The Secret Doctrine: The Synthesis of Science, Religion, and Philosophy (2-volume set) The Secret Doctrine: The Synthesis of Science, Religion, and Philosophy (2-volume set)

Continuously in print for over 100 years, the SD remains today the most comprehensive sourcebook of the esoteric tradition, outlining the fundamental tenets of the Secret Doctrine of the Archaic Ages. Challenging, prophetic, and strikingly modern, it directly addresses the perennial questions: continuity of life after death, purpose of existence, good and evil, consciousness and substance, sexuality, karma, evolution, and human and planetary transformation. Based on the ancient Stanzas of Dzyan with corroborating testimony from hundreds of sources, these volumes unfold the drama of cosmic and human evolution -- from the reawakening of the gods after a Night of the Universe to the ultimate reunion of cosmos with its divine source. Supplementary sections discuss relevant scientific issues as well as the mystery language of myths, symbols, and allegories, helping the reader decipher the often abstruse imagery of the world's sacred literature. This edition is a character-for-character, line-for-line reproduction of the two-volume 1888 first edition. It is set in new type which closely matches the Miller & Richard Old Style font used in the original.
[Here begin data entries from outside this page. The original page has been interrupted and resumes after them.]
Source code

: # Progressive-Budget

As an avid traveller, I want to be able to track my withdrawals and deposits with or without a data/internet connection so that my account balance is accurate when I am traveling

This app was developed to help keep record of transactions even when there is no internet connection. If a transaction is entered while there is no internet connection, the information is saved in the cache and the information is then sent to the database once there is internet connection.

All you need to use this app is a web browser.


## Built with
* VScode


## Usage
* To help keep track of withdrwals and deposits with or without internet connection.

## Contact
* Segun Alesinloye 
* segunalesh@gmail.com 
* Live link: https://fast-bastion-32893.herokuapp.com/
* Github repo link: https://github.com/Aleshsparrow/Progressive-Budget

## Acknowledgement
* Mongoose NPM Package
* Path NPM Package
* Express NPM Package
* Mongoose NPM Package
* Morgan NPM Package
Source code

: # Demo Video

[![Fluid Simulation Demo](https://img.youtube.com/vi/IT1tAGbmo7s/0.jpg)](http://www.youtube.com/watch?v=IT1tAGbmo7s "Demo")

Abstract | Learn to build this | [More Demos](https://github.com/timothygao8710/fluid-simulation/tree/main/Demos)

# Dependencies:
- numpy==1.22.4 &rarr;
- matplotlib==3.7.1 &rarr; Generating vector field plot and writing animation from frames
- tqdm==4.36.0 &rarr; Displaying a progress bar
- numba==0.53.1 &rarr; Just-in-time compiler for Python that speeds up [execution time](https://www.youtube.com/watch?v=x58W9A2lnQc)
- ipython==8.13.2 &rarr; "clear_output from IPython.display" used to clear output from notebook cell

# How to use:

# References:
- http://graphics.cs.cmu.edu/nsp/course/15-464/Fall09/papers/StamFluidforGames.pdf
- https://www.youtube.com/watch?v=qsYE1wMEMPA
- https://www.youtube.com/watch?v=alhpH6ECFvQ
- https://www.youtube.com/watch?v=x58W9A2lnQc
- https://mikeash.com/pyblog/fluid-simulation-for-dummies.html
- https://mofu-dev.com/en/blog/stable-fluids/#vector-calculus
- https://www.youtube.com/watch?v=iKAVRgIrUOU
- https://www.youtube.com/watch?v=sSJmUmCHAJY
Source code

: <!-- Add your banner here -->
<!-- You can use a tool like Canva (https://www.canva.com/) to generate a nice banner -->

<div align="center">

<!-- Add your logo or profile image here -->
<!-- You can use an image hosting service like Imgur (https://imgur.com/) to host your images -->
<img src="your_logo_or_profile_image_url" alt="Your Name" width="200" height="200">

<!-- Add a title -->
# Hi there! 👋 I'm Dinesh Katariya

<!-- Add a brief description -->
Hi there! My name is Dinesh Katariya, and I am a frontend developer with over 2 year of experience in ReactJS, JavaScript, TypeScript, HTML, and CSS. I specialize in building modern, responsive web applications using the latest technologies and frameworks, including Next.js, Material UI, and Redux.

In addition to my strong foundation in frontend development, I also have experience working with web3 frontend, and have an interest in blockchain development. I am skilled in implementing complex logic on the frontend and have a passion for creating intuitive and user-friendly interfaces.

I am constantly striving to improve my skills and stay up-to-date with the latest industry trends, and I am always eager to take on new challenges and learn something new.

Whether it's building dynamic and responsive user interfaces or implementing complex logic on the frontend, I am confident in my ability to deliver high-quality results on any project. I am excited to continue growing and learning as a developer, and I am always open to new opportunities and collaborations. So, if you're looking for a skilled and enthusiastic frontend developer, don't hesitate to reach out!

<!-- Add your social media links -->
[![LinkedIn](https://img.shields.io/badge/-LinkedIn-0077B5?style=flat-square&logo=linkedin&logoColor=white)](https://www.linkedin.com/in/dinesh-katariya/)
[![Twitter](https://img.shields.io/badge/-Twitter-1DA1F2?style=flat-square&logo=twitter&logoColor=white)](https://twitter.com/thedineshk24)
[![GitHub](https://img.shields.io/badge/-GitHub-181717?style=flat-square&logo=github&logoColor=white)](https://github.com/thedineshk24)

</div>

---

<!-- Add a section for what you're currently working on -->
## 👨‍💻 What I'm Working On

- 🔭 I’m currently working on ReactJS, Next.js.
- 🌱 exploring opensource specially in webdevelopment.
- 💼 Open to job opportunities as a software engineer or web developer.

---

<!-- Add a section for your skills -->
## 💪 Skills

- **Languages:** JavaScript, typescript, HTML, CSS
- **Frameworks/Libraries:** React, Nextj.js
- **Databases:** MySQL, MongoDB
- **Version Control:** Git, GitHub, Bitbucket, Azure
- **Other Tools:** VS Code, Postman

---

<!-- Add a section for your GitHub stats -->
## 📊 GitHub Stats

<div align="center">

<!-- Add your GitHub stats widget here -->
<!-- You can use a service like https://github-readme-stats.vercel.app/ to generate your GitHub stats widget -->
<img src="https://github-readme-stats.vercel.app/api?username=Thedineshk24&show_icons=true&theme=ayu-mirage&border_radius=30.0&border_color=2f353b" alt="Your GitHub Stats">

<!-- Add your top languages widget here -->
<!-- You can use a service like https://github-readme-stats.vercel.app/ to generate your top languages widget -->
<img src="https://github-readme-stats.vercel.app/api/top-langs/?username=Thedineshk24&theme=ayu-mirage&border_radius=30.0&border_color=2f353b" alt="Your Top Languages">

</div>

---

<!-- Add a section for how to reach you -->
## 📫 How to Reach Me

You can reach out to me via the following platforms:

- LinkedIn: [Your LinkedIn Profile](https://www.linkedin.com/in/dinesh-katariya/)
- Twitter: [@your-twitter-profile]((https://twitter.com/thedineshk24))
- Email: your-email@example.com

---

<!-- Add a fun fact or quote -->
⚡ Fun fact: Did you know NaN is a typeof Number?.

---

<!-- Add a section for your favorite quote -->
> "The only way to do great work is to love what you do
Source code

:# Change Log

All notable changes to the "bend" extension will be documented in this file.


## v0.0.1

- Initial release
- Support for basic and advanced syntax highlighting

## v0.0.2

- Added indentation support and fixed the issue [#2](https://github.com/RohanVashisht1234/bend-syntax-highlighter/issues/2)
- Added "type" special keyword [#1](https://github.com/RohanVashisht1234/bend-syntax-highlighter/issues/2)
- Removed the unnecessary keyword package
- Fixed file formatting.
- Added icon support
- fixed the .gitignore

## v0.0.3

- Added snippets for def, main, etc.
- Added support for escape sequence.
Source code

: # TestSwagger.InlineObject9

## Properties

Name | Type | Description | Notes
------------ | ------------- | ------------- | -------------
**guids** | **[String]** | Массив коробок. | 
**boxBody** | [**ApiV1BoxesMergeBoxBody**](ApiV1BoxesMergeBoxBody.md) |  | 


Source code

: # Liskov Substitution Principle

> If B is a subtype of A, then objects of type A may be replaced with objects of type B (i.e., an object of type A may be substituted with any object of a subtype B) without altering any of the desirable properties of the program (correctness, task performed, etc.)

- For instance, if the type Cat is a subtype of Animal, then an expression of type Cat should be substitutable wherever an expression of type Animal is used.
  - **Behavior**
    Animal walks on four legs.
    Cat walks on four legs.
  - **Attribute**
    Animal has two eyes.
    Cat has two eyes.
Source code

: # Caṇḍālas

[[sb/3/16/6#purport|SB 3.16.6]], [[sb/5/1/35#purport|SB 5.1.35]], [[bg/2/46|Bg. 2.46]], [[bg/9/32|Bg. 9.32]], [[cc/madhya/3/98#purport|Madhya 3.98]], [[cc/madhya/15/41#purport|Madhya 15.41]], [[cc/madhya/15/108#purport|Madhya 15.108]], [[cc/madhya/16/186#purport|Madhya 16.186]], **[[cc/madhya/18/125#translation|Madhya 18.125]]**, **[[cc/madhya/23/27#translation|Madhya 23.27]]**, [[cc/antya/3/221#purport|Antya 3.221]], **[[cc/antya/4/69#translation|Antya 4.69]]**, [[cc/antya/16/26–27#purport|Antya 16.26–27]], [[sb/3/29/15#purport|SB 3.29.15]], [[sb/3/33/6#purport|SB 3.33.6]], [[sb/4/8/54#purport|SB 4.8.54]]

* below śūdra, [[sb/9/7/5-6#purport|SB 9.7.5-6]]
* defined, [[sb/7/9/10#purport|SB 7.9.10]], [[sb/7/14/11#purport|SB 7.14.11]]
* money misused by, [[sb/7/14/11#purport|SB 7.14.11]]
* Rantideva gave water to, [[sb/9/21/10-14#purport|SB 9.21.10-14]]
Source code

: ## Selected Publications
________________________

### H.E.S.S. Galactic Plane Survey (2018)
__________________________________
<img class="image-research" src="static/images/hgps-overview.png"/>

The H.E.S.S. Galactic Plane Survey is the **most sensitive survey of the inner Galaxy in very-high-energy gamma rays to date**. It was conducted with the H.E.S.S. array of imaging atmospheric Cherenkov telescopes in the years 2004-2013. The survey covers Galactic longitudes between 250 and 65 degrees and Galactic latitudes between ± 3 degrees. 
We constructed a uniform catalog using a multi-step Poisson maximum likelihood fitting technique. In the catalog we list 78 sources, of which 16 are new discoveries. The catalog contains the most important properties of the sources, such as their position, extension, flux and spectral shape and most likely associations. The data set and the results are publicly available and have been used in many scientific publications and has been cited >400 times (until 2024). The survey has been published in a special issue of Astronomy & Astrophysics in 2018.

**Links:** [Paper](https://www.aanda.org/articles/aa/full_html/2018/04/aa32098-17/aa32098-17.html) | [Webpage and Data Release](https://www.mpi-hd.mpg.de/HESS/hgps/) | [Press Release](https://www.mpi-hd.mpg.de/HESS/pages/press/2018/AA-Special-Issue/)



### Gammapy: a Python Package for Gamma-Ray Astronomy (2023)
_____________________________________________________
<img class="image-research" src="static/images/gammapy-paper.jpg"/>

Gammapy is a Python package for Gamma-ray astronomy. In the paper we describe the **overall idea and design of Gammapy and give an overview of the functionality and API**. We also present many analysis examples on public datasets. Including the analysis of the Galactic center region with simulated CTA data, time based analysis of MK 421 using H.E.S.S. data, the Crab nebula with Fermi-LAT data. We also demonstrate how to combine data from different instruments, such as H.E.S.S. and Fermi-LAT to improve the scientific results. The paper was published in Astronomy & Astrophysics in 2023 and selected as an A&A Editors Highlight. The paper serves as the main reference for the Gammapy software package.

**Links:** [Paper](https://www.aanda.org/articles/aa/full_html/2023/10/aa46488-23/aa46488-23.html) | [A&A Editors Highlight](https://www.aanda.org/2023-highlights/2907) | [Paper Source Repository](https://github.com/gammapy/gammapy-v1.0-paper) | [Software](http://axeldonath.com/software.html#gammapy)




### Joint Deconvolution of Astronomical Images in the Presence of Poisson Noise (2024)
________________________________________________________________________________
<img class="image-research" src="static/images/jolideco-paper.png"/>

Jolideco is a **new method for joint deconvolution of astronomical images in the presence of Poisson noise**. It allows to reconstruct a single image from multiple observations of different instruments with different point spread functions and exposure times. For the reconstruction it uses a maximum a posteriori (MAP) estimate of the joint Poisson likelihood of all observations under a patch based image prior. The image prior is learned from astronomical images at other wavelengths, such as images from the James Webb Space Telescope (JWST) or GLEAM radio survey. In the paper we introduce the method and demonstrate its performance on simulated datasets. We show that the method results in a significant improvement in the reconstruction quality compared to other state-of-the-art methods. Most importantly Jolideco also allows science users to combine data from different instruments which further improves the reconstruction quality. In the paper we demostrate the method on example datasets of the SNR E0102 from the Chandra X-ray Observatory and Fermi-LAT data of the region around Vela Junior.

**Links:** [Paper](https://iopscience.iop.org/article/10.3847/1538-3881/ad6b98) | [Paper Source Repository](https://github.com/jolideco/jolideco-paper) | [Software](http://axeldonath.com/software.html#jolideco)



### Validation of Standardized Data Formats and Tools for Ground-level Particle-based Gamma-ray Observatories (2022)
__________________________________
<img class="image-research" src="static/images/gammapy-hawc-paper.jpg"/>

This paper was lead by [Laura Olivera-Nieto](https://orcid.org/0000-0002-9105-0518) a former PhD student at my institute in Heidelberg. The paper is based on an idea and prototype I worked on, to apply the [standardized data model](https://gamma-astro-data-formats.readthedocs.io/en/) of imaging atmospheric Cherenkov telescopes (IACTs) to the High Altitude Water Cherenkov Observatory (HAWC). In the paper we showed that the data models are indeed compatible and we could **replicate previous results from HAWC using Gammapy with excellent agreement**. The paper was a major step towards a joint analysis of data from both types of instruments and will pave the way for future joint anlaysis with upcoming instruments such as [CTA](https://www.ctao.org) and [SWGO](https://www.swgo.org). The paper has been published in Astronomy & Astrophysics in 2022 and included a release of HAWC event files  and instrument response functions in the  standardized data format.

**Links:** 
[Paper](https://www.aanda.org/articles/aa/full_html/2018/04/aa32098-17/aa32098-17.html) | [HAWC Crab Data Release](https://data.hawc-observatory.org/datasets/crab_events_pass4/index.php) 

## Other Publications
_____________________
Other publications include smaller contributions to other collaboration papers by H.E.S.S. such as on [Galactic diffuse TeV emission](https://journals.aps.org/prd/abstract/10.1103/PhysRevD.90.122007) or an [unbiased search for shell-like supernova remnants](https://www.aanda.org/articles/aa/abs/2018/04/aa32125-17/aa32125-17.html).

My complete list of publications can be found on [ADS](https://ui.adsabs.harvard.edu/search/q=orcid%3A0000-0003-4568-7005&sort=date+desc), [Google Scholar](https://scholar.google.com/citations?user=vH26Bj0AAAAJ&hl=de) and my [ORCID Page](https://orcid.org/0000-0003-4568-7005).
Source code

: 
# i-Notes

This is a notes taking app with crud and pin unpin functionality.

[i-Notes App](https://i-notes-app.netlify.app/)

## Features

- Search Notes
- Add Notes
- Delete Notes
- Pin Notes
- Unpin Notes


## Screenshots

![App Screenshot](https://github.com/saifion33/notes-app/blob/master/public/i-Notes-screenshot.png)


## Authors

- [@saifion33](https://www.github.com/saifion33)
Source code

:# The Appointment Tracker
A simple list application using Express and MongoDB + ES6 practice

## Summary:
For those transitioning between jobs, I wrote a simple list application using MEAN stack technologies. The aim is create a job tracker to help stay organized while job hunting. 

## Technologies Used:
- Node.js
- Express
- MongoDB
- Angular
The Index at the end of Volume II is the version revised in 1925.

About the Author

Helena Petrovna Blavatsky was born August 12, 1831, at Dnepropetrovsk, Ukraine, daughter of Colonel Peter Alexeyevich von Hahn and novelist Helena Andreyevna (née de Fadeyev). In 1849 she married N. V. Blavatsky, and shortly thereafter began more than 20 years of extensive travel, which brought her into contact with mystic traditions the world over. She was the principal founder of The Theosophical Society in New York City in 1875, and devoted her extraordinary literary talents to its humanitarian and educational purposes until her death in London, England, on May 8, 1891.

Paperback: 1571 pages
Publisher: Theosophical Univ Pr; Unabridged Verbatim Edition (2-vol set) edition (December 30, 2014)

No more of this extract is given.